What’s the Story with Double-Story Glyphs?

Ever wonder why lowercase glyphs for the letters g and a vary in appearance? The answer involves kings, scribes, religion, power, culture and literacy – but unfortunately, no dragons or sorcerers.

Grab some popcorn and settle into your seat because this story begins twelve hundred years ago.

Image of Charlemagne statue with a lowercase g floating over the Aachen palace.
Map of Holy Roman Empire during the reign of Charlemagne

Charlemagne Spread Culture and Literacy

Charlemagne, king of the Franks and emperor of the Holy Roman Empire, is credited with launching a renaissance that united a declining Europe in the late 8th century. He used bibles, classical literature, and heroic songs and poems as teaching tools for spreading literacy, culture and Christianity across the Continent. But Charlemagne faced a large challenge in that there were several writing scripts and languages in the far-flung corners of the Empire. He chose to establish a Latin script standard that he could use to unify Europe.
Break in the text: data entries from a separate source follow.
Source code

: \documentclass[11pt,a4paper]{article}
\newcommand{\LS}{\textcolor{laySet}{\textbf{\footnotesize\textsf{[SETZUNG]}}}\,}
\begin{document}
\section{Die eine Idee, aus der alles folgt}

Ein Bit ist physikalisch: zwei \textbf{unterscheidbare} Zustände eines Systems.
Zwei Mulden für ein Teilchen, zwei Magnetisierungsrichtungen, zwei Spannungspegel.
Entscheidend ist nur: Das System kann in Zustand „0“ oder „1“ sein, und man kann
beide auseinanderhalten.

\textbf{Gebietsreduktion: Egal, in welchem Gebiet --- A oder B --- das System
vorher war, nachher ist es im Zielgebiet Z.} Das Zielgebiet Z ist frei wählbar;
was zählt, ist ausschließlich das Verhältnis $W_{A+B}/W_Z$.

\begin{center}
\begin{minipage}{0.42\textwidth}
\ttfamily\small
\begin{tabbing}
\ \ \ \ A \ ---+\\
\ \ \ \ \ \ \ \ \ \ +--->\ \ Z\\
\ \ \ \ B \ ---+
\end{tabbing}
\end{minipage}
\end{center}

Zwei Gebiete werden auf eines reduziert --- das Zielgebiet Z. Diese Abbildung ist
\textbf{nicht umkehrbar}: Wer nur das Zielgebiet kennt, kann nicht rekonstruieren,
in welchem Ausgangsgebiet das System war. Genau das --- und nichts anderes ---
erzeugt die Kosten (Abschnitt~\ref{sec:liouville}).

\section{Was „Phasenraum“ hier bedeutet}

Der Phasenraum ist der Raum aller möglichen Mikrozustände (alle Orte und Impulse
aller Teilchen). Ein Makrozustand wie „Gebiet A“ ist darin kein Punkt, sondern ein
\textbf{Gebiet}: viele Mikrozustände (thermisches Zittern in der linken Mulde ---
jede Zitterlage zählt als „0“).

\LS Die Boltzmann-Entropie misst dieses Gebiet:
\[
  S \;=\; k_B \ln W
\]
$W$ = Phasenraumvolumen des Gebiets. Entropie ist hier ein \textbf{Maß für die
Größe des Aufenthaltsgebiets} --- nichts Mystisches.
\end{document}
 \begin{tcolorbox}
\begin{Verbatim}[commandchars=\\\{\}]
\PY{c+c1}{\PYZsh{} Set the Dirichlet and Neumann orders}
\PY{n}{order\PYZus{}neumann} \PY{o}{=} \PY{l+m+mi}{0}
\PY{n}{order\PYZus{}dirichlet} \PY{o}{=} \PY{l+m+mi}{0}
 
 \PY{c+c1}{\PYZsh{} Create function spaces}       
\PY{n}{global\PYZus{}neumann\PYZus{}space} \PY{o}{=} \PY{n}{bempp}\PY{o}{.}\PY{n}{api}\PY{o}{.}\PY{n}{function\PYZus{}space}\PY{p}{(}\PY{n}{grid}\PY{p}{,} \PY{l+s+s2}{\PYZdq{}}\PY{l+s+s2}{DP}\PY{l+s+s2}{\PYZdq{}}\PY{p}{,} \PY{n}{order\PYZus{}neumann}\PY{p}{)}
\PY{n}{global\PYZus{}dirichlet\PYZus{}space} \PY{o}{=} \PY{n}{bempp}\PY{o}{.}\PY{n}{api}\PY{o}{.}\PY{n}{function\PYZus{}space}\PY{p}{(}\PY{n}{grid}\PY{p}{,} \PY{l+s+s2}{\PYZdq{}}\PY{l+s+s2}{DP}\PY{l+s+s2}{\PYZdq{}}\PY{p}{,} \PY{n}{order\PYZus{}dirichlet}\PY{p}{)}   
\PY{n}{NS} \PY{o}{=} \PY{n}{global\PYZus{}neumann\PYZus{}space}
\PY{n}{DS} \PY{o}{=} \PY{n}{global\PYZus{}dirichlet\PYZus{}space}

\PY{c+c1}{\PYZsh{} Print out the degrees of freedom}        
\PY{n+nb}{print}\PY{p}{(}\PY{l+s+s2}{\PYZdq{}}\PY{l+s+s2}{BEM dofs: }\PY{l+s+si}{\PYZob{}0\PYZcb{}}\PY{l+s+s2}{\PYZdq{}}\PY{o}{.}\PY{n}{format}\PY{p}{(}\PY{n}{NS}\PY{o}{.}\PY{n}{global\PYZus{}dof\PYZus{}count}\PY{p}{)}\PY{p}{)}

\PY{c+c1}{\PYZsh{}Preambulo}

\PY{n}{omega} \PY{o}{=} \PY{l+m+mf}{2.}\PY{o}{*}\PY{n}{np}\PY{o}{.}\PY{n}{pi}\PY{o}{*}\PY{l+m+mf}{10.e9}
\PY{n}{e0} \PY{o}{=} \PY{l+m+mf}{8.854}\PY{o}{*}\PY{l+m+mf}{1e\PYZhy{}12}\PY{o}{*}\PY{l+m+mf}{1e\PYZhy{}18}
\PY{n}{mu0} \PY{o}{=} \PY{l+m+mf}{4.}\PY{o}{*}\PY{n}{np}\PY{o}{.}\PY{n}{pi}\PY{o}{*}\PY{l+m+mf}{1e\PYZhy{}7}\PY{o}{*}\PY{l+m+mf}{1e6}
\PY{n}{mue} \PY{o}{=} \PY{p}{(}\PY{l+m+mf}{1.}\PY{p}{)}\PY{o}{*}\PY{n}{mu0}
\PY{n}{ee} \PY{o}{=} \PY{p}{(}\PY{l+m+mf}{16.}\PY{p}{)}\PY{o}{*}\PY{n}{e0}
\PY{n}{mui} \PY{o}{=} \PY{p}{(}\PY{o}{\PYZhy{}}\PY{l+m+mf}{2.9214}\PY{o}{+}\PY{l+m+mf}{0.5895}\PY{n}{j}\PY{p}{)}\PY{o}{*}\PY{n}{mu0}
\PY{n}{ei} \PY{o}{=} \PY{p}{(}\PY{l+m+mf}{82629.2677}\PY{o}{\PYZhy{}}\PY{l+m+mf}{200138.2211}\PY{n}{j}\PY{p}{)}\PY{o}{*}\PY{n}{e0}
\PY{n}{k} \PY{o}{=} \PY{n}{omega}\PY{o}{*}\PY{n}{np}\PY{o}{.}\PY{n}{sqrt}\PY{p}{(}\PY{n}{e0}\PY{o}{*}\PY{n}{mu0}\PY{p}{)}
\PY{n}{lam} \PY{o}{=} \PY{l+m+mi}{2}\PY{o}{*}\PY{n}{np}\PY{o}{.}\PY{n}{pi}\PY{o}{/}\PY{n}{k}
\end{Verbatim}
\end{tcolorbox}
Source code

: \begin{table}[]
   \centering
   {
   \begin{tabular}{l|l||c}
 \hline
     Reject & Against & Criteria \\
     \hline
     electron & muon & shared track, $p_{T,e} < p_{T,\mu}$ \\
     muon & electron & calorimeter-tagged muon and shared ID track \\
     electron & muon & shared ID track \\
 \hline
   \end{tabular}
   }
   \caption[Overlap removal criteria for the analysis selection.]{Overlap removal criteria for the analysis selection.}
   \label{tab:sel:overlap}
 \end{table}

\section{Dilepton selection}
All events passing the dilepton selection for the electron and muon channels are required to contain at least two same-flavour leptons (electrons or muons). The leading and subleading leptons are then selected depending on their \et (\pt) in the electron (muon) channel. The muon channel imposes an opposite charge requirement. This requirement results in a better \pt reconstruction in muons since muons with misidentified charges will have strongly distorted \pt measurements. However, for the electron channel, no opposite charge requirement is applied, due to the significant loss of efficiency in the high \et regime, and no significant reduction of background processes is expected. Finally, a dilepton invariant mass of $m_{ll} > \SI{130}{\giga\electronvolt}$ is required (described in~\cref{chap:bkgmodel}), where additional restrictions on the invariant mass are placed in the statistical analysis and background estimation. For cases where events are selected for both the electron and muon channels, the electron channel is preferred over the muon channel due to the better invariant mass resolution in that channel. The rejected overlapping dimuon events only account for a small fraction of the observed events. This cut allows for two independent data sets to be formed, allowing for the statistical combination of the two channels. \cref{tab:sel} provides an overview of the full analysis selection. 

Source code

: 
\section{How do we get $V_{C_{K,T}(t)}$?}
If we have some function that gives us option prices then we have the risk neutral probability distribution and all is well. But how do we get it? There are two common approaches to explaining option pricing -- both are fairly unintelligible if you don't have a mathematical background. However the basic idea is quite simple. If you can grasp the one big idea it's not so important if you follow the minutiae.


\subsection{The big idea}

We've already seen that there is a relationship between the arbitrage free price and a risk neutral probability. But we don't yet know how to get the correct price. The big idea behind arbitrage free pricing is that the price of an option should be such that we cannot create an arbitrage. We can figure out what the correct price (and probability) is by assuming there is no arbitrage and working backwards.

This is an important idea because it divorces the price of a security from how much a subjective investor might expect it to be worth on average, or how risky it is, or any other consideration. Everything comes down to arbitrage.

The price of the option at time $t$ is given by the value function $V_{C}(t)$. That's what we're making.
The Rise of Carolingian Script

Charlemagne called on Benedictine monks in France to merge several regional calligraphic standards into a single handwriting script that everyone could learn to read and write. The monks developed a legible, round script based on Roman half uncial and insular scripts developed in Irish medieval monasteries. Their new script eventually became known as Carolingian Minuscule, named after Charlemagne’s Carolingian Dynasty. Embraced and refined by humanists during the Italian Renaissance, the script flourished and became the basis of modern-day Roman typefaces.

Lowercase Glyphs Added to Uncial

When you’re copying entire books manually, minimizing writing strokes is paramount. So the monks added lowercase (minuscule) glyphs to uncial’s uppercase (majuscule) glyphs to streamline their writing projects.

The Need for Writing Speed

Over time, the monks introduced the single-story g because they are simpler and faster to write. The single-story letter has an open tail loop while the double-story g used by printers employs a closed loop. Therefore, writing a single-story g requires one continuous stroke while a double-story version can require lifting your pen off the paper up to four times.

Full alphabet of uppercase and lowercase Carolingian Miniscule characters

The Letter a Joins the Movement

Six centuries after Charlemagne’s monks, Italian Niccolò de’ Niccoli found it too slow to write Humanist Minuscule, a popular script that had descended from Carolingian Minuscule. So Niccoli created Italic script that featured slanted text with few strokes per letter, and he joined the letters so he could write entire words in one continuous motion. The most noticeable change in Niccoli’s character set was to the lowercase a, which he modified from double-story to single-story, as it still appears in today’s cursive writing.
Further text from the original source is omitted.